Material provided:
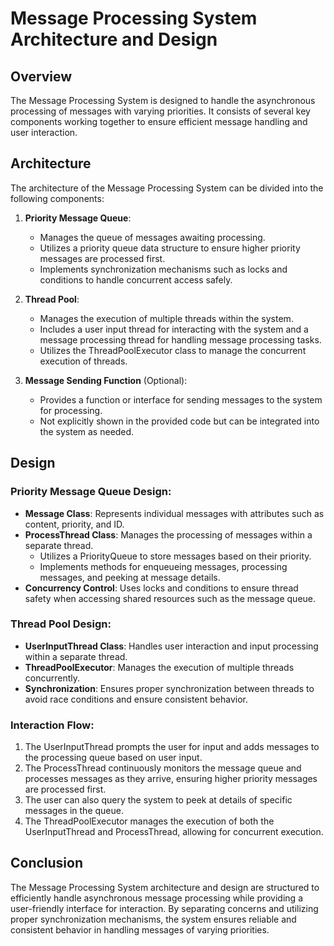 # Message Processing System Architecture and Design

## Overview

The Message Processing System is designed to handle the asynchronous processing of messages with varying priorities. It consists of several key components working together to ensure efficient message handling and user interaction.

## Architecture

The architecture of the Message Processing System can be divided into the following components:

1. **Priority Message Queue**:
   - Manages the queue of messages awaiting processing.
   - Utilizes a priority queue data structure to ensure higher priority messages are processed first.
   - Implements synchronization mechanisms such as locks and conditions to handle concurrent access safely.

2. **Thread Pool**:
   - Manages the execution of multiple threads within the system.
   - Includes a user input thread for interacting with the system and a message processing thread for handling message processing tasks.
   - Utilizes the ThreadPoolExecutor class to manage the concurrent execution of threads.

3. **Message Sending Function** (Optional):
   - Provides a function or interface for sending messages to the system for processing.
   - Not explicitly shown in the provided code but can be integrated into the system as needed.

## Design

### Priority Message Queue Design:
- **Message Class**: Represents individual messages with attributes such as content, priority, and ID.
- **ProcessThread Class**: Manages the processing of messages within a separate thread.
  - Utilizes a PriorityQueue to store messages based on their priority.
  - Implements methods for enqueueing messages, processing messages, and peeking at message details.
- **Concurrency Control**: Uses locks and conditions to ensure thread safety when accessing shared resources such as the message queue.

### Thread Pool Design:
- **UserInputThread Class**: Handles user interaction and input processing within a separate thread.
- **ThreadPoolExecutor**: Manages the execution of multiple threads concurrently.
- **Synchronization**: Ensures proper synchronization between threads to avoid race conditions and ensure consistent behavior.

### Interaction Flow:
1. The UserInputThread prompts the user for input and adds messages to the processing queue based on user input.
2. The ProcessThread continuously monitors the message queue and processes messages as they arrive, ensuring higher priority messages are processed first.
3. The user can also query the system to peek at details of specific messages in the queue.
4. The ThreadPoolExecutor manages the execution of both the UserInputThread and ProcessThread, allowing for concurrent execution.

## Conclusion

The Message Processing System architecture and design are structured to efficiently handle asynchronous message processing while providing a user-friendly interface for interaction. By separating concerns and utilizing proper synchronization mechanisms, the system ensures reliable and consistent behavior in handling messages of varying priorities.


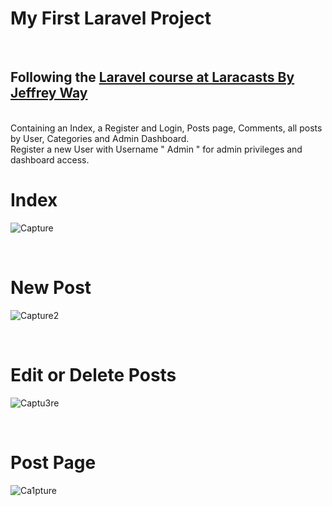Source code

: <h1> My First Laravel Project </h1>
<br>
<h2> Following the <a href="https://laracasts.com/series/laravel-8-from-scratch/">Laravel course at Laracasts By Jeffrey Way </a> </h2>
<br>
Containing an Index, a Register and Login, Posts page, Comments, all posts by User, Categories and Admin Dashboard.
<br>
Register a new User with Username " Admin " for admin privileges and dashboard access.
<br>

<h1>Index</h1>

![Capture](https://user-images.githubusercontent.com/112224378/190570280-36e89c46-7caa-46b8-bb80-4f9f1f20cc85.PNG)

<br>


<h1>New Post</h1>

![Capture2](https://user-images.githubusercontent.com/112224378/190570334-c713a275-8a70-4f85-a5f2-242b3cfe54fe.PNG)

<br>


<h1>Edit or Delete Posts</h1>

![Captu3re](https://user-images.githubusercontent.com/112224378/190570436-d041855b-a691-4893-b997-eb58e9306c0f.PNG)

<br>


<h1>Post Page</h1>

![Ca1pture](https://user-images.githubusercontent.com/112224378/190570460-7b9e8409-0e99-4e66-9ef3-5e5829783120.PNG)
==
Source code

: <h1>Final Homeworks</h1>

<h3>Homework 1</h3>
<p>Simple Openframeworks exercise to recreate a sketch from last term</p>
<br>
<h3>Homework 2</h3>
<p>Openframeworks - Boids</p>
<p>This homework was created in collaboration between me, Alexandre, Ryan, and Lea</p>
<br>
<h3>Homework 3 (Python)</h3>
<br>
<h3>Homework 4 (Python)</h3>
--
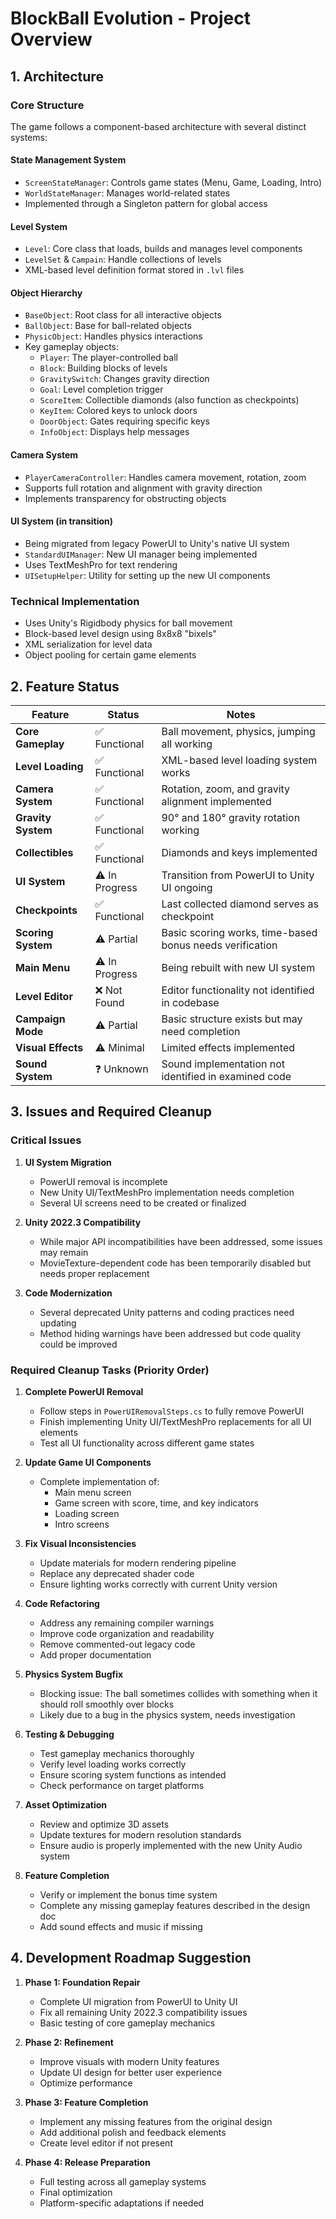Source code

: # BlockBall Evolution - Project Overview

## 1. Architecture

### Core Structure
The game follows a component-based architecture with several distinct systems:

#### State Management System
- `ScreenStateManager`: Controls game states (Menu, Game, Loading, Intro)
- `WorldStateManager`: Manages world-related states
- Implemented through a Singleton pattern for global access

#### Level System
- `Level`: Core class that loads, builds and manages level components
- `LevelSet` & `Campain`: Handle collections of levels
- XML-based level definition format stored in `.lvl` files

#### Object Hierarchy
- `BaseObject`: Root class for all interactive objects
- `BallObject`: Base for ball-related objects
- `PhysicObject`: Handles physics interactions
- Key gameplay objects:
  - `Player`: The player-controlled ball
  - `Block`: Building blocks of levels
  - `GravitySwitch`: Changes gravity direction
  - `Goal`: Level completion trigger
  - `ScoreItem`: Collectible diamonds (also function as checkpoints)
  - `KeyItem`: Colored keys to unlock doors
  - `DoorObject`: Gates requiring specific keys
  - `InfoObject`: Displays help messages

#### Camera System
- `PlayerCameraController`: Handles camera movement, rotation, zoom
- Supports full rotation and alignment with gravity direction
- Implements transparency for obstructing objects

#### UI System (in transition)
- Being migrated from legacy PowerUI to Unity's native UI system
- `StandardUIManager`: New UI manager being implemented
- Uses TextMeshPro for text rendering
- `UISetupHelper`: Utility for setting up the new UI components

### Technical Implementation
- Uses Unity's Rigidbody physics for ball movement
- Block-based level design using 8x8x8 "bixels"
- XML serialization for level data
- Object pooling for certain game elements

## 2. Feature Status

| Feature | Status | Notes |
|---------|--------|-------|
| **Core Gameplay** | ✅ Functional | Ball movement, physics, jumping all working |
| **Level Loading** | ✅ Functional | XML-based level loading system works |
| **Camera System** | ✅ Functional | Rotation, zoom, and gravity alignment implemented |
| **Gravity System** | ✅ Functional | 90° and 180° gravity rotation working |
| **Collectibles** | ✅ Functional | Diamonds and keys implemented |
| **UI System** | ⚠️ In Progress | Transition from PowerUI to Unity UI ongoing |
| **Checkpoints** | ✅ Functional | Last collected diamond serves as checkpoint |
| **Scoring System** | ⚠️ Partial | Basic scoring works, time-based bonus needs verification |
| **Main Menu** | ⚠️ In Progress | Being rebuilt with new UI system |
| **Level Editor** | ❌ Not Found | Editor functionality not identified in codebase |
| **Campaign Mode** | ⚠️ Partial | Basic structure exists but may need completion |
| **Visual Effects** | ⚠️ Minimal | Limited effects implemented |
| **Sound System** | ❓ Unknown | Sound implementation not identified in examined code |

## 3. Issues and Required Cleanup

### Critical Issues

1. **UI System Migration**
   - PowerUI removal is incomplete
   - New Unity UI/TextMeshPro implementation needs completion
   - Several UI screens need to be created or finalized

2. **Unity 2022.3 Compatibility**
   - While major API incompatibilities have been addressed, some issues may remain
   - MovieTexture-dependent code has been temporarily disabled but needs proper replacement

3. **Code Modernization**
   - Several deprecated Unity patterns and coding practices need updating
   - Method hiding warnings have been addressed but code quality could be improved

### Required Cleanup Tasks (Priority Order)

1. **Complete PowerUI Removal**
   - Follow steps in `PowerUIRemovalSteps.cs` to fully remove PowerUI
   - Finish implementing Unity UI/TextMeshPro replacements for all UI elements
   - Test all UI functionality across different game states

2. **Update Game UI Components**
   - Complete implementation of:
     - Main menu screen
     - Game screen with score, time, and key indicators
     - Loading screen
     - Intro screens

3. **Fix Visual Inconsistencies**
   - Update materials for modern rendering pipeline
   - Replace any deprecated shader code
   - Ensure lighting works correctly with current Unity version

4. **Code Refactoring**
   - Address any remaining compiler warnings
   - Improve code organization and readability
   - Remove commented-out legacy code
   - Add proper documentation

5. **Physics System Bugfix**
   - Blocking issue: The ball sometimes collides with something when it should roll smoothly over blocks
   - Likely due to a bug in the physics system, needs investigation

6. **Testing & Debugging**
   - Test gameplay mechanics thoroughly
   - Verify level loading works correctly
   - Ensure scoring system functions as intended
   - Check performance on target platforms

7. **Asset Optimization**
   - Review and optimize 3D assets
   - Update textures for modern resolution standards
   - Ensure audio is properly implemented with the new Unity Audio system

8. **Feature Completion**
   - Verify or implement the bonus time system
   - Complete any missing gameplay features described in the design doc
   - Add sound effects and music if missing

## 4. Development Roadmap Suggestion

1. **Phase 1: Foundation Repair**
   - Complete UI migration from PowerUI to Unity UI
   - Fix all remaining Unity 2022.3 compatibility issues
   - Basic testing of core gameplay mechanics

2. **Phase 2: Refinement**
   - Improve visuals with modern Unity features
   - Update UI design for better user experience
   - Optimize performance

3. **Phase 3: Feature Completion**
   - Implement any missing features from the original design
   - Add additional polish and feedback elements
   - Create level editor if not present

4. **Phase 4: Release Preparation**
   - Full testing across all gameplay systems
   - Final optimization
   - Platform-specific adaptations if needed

Requirement: Above are the records. Print exactly, and only, the lines from the line with "- Remove commented-out legacy code" to the line with "- Ensure scoring", both inclusive.

Solved exercise:
   - Remove commented-out legacy code
   - Add proper documentation

5. **Physics System Bugfix**
   - Blocking issue: The ball sometimes collides with something when it should roll smoothly over blocks
   - Likely due to a bug in the physics system, needs investigation

6. **Testing & Debugging**
   - Test gameplay mechanics thoroughly
   - Verify level loading works correctly
   - Ensure scoring system functions as intended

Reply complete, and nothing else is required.